Prosecco Superiore di Cartizze: the characteristics

  • Color: straw yellow, more or less intense, brilliant, with persistent mousse
  • Aroma: pleasant and characteristic of fruity
  • Taste: fresh, harmonious, pleasantly fruity, characteristic

Minimum total alcohol content by volume: 11.50% vol


Although the Prosecco of Valdobbiadene Conegliano is certainly the best known, there are other production areas and other Prosecco vines that give life to good and sometimes excellent quality products. Indeed, just inside the other areas considered DOC can be found cellars that produce real “goodies" not to be missed.

Prosecco di Asolo

Less well known than the Prosecco of Valdobbiadene Conegliano, the Prosecco of Asolo is produced with grapes from a territory limited to 19 municipalities around the charming village of Asolo in the Veneto region. In this area, the Glera vine has found its ideal soil, which makes up 85% of the grapes needed to produce it for Asolo Prosecco. The remaining 15% may consist of the Verdiso, Bianchetta trevigiana, Perera and Glera Lunga vines.

Prosecco di Asolo is a DOCG wine and can be found in the following categories: DOCG Asolo Prosecco, DOCG Asolo Prosecco “sparkling" and DOCG Asolo Prosecco “Spumante Superiore".

Prosecco of Friuli Venezia Giulia

Few people know this but Prosecco wine in this region has ancient historical roots and the term Prosecco comes from the homonymous locality located in the province of Trieste.


Prosecco sparkling wine, whether it is Prosecco millesimato or cuvée, is a young wine, easy to drink and very popular all over the world. His is a success in continuous expansion thanks to a price accessible to all budgets, especially when compared to the bubbles of French cousins such as champagne. The price of a bottle of Prosecco sparkling wine can start from 3 euros and on average does not exceed 10 euros. Only the highest quality productions reach 15 or 20 euros. In any case it is possible to buy bottles of excellent quality Prosecco Doc or Docg, also vintage, at prices between 8 and 15 euros.

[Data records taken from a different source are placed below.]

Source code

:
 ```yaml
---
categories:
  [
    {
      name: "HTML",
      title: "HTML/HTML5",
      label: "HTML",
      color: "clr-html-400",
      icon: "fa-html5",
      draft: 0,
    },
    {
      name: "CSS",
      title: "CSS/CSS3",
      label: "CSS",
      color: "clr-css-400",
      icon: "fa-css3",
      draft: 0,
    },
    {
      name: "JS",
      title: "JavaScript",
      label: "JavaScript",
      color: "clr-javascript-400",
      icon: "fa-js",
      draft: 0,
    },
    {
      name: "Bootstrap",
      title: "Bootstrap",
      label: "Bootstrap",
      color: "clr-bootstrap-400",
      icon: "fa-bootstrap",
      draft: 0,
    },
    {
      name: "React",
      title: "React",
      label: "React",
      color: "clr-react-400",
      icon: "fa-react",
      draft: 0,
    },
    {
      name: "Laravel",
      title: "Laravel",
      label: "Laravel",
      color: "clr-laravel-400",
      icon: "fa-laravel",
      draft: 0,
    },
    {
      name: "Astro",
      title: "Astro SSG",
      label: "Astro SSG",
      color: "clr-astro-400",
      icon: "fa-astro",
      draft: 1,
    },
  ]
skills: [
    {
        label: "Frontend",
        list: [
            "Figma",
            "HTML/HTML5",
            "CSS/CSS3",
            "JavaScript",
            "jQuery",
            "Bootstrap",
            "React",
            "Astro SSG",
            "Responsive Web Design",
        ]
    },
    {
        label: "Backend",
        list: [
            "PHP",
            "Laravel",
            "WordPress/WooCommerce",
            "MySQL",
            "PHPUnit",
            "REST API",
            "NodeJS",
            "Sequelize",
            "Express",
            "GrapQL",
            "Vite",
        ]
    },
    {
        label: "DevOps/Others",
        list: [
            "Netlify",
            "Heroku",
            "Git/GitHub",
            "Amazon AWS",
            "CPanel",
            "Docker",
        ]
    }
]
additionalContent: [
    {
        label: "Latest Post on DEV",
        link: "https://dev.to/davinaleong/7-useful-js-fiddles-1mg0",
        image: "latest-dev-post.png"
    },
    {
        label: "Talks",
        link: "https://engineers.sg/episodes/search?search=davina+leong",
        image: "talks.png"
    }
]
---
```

Thanks to its characteristics, Prosecco sparkling wine (both Prosecco millesimato and Prosecco cuvée) is a very used wine in the preparation of cocktails, in particular the now very popular Spritz, widespread especially in its version with Aperol, or Hugo based on Prosecco and Sambuco syrup.

But the prosecco-based cocktails are many suitable for many occasions such as Christmas parties, in this regard you can find some ideas in our post The cocktails with prosecco to try during the holidays.

Our short trip to the world of Prosecco ends here (at least for now!), We hope to have helped you to better understand the meaning of Prosecco millesimato, the differences between the latter and the cuvée and to have you passionate a little more to this world because, after all, when we know its characteristics and history better, our glass of prosecco is even better, right?